- [PROBLEM REQUIREMENTS] A verbatim copy of all the data is required, minus any images.

- [DATA PROVIDED]
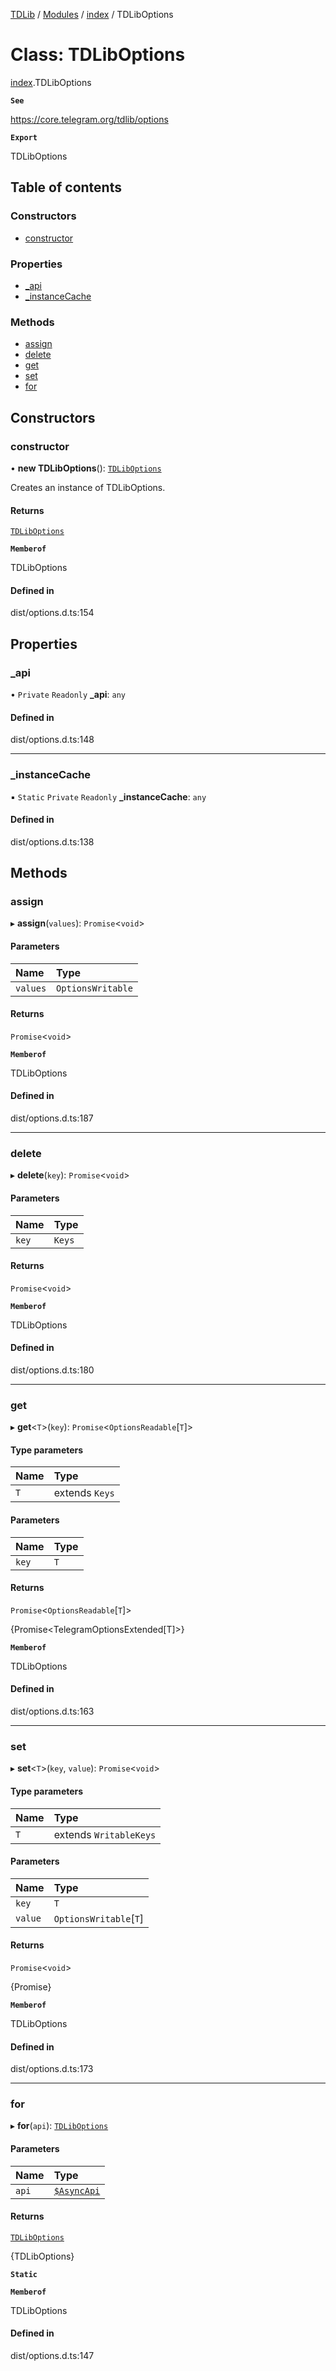 [TDLib](../README.md) / [Modules](../modules.md) / [index](../modules/index.md) / TDLibOptions

# Class: TDLibOptions

[index](../modules/index.md).TDLibOptions

**`See`**

https://core.telegram.org/tdlib/options

**`Export`**

TDLibOptions

## Table of contents

### Constructors

- [constructor](index.TDLibOptions.md#constructor)

### Properties

- [\_api](index.TDLibOptions.md#_api)
- [\_instanceCache](index.TDLibOptions.md#_instancecache)

### Methods

- [assign](index.TDLibOptions.md#assign)
- [delete](index.TDLibOptions.md#delete)
- [get](index.TDLibOptions.md#get)
- [set](index.TDLibOptions.md#set)
- [for](index.TDLibOptions.md#for)

## Constructors

### constructor

• **new TDLibOptions**(): [`TDLibOptions`](index.TDLibOptions.md)

Creates an instance of TDLibOptions.

#### Returns

[`TDLibOptions`](index.TDLibOptions.md)

**`Memberof`**

TDLibOptions

#### Defined in

dist/options.d.ts:154

## Properties

### \_api

• `Private` `Readonly` **\_api**: `any`

#### Defined in

dist/options.d.ts:148

___

### \_instanceCache

▪ `Static` `Private` `Readonly` **\_instanceCache**: `any`

#### Defined in

dist/options.d.ts:138

## Methods

### assign

▸ **assign**(`values`): `Promise`\<`void`\>

#### Parameters

| Name | Type |
| :------ | :------ |
| `values` | `OptionsWritable` |

#### Returns

`Promise`\<`void`\>

**`Memberof`**

TDLibOptions

#### Defined in

dist/options.d.ts:187

___

### delete

▸ **delete**(`key`): `Promise`\<`void`\>

#### Parameters

| Name | Type |
| :------ | :------ |
| `key` | `Keys` |

#### Returns

`Promise`\<`void`\>

**`Memberof`**

TDLibOptions

#### Defined in

dist/options.d.ts:180

___

### get

▸ **get**\<`T`\>(`key`): `Promise`\<`OptionsReadable`[`T`]\>

#### Type parameters

| Name | Type |
| :------ | :------ |
| `T` | extends `Keys` |

#### Parameters

| Name | Type |
| :------ | :------ |
| `key` | `T` |

#### Returns

`Promise`\<`OptionsReadable`[`T`]\>

{Promise<TelegramOptionsExtended[T]>}

**`Memberof`**

TDLibOptions

#### Defined in

dist/options.d.ts:163

___

### set

▸ **set**\<`T`\>(`key`, `value`): `Promise`\<`void`\>

#### Type parameters

| Name | Type |
| :------ | :------ |
| `T` | extends `WritableKeys` |

#### Parameters

| Name | Type |
| :------ | :------ |
| `key` | `T` |
| `value` | `OptionsWritable`[`T`] |

#### Returns

`Promise`\<`void`\>

{Promise<void>}

**`Memberof`**

TDLibOptions

#### Defined in

dist/options.d.ts:173

___

### for

▸ **for**(`api`): [`TDLibOptions`](index.TDLibOptions.md)

#### Parameters

| Name | Type |
| :------ | :------ |
| `api` | [`$AsyncApi`](index.types.default._AsyncApi.md) |

#### Returns

[`TDLibOptions`](index.TDLibOptions.md)

{TDLibOptions}

**`Static`**

**`Memberof`**

TDLibOptions

#### Defined in

dist/options.d.ts:147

- [ANSWER TO THIS EXERCISE]
 [TDLib](../README.md) / [Modules](../modules.md) / [index](../modules/index.md) / TDLibOptions

# Class: TDLibOptions

[index](../modules/index.md).TDLibOptions

**`See`**

https://core.telegram.org/tdlib/options

**`Export`**

TDLibOptions

## Table of contents

### Constructors

- [constructor](index.TDLibOptions.md#constructor)

### Properties

- [\_api](index.TDLibOptions.md#_api)
- [\_instanceCache](index.TDLibOptions.md#_instancecache)

### Methods

- [assign](index.TDLibOptions.md#assign)
- [delete](index.TDLibOptions.md#delete)
- [get](index.TDLibOptions.md#get)
- [set](index.TDLibOptions.md#set)
- [for](index.TDLibOptions.md#for)

## Constructors

### constructor

• **new TDLibOptions**(): [`TDLibOptions`](index.TDLibOptions.md)

Creates an instance of TDLibOptions.

#### Returns

[`TDLibOptions`](index.TDLibOptions.md)

**`Memberof`**

TDLibOptions

#### Defined in

dist/options.d.ts:154

## Properties

### \_api

• `Private` `Readonly` **\_api**: `any`

#### Defined in

dist/options.d.ts:148

___

### \_instanceCache

▪ `Static` `Private` `Readonly` **\_instanceCache**: `any`

#### Defined in

dist/options.d.ts:138

## Methods

### assign

▸ **assign**(`values`): `Promise`\<`void`\>

#### Parameters

| Name | Type |
| :------ | :------ |
| `values` | `OptionsWritable` |

#### Returns

`Promise`\<`void`\>

**`Memberof`**

TDLibOptions

#### Defined in

dist/options.d.ts:187

___

### delete

▸ **delete**(`key`): `Promise`\<`void`\>

#### Parameters

| Name | Type |
| :------ | :------ |
| `key` | `Keys` |

#### Returns

`Promise`\<`void`\>

**`Memberof`**

TDLibOptions

#### Defined in

dist/options.d.ts:180

___

### get

▸ **get**\<`T`\>(`key`): `Promise`\<`OptionsReadable`[`T`]\>

#### Type parameters

| Name | Type |
| :------ | :------ |
| `T` | extends `Keys` |

#### Parameters

| Name | Type |
| :------ | :------ |
| `key` | `T` |

#### Returns

`Promise`\<`OptionsReadable`[`T`]\>

{Promise<TelegramOptionsExtended[T]>}

**`Memberof`**

TDLibOptions

#### Defined in

dist/options.d.ts:163

___

### set

▸ **set**\<`T`\>(`key`, `value`): `Promise`\<`void`\>

#### Type parameters

| Name | Type |
| :------ | :------ |
| `T` | extends `WritableKeys` |

#### Parameters

| Name | Type |
| :------ | :------ |
| `key` | `T` |
| `value` | `OptionsWritable`[`T`] |

#### Returns

`Promise`\<`void`\>

{Promise<void>}

**`Memberof`**

TDLibOptions

#### Defined in

dist/options.d.ts:173

___

### for

▸ **for**(`api`): [`TDLibOptions`](index.TDLibOptions.md)

#### Parameters

| Name | Type |
| :------ | :------ |
| `api` | [`$AsyncApi`](index.types.default._AsyncApi.md) |

#### Returns

[`TDLibOptions`](index.TDLibOptions.md)

{TDLibOptions}

**`Static`**

**`Memberof`**

TDLibOptions

#### Defined in

dist/options.d.ts:147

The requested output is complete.